Sequels are tricky things. They must deliver the same thrills that thrilled movie audiences the first time around while still serving up new twists and surprises that won’t alienate fans. Unfortunately, most sequels don’t live up to the task. Fortunately, X2: X-Men United, the sequel to director Bryan Singer’s 2000 adaptation of the popular comic book, not only equals its ambitious predecessor, but surpasses it in excitement, story and depth.

X2 picks up a short time after the events of the first film. Public fear of mutants, people born with powers and abilities, is on the rise, especially after a teleporting devilish-looking mutant named Nightcrawler (Alan Cumming) tries to assassinate the President. The wheelchair bound telepath Professor Xavier (Patrick Stewart) feels that mutants and regular humans can live in peace, and to such an end has established a school that trains young mutants to use their powers for the betterment of mankind. The teachers at this school are the superhero team the X-Men. Unfortunately, Xavier has an opposite number, Magneto (Ian McKellen), who believes that war between mutants and humans is inevitable.

Upping the ante this time around is Stryker (Brian Cox), a military scientist who has his own reasons for wanting mutants dead. Following a chilling night time raid on Xavier’s school by Stryker’s men and Xavier’s capture, the X-Men find themselves on the run and ultimately teaming up with Magneto to stop this threat to them both. Running with the old question “Is my enemy’s enemy my friend?”, the film offers some twists right up to an ending that will have fans anxiously awaiting the next installment.

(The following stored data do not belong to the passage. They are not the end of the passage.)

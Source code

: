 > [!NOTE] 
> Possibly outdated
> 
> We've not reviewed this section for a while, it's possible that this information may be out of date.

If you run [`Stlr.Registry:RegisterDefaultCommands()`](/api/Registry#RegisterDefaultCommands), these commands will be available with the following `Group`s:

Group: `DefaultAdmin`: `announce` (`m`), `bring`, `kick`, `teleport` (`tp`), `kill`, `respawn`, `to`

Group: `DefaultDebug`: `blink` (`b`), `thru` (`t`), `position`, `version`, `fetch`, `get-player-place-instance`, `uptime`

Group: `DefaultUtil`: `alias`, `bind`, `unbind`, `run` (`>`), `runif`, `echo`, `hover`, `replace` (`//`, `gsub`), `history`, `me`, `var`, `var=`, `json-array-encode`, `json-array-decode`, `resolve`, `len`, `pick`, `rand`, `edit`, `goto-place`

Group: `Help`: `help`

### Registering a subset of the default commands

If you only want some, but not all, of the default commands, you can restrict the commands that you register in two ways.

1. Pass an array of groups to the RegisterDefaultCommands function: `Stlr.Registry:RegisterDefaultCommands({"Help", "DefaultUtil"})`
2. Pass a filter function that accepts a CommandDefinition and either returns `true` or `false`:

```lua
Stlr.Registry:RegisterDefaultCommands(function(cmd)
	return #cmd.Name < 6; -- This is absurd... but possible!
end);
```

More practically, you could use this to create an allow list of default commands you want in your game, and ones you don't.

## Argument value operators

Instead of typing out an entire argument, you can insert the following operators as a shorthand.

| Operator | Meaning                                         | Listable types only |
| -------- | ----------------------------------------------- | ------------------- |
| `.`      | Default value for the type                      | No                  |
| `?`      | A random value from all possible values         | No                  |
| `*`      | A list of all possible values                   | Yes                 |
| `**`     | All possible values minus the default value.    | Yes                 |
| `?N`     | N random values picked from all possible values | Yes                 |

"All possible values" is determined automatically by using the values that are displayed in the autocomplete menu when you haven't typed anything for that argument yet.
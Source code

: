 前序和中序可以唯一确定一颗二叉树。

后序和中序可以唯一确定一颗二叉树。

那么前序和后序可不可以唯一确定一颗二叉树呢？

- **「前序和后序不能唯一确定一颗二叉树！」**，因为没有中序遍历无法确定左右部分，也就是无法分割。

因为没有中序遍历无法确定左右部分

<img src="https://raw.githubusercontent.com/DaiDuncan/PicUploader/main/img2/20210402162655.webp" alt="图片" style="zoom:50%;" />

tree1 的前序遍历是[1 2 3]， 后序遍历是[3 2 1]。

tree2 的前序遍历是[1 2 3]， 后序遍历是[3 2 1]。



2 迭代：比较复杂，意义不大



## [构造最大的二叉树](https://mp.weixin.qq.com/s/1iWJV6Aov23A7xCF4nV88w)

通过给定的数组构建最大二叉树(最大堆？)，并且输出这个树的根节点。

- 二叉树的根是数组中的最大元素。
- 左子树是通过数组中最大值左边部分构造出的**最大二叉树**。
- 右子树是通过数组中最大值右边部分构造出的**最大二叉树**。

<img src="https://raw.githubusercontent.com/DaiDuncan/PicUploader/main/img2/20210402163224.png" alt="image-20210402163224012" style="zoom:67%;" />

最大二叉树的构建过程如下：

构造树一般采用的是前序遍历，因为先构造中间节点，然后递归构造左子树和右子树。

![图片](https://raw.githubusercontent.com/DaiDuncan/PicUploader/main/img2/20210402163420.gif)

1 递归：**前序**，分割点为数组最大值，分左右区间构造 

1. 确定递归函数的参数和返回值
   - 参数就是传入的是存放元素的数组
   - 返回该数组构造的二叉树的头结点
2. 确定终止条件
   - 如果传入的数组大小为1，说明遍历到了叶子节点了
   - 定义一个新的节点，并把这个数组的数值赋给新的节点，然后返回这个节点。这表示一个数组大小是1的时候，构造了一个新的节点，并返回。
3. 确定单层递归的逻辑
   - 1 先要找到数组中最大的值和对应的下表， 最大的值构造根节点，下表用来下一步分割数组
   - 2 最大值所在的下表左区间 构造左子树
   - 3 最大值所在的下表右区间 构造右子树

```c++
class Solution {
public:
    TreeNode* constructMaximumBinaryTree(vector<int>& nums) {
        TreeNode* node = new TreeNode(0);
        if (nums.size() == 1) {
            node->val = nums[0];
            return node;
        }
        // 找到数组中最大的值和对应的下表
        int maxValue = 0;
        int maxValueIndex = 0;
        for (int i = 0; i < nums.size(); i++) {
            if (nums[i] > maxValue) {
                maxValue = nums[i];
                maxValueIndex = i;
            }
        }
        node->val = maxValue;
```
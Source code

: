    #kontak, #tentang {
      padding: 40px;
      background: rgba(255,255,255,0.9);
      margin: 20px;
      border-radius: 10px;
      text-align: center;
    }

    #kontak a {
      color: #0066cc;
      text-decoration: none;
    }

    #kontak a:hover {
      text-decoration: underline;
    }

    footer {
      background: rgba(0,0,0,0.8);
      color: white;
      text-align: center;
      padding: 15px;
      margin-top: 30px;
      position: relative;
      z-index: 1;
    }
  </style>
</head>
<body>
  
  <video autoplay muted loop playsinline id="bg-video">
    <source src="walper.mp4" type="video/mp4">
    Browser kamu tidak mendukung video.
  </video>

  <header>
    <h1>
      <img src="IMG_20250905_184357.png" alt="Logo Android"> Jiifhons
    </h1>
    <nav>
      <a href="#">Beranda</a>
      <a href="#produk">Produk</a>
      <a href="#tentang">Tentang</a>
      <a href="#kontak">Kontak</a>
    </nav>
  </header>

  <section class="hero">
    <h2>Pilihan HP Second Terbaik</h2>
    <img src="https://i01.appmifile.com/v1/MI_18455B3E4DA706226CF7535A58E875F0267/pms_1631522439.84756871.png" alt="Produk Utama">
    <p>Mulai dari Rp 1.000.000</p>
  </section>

At the time of its release, the first X-Men film was perhaps the most intelligently written comic book adaptation to come along. It successfully explored the comic’s core conceit of bigotry and the desire to belong. While it may be somewhat simplistic to compare Xavier and Magneto to Martin Luther King Jr. and Malcolm X, some similarities do come through. The heroes and villains of the film didn’t ask for their powers anymore than anyone has a choice about the circumstances they are born into. And Singer knew enough to develop the characters enough so that we cared about the decisions they make regarding their abilities.

X2’s story is adapted (somewhat loosely) from the graphic novel God Loves, Man Kills by longtime X-Men scribe Chris Claremont. Director Singer, along with screenwriters David Hayter, Michael Dougherty and Dan Harris have crafted a screenplay that grows out of the themes explored in the first and complicates them. The idea of anti-mutant bigotry extends deeper than just race relations. As Bobby’s mother says to him after he admits to family that he is a mutant, “Have you tried not being a mutant?”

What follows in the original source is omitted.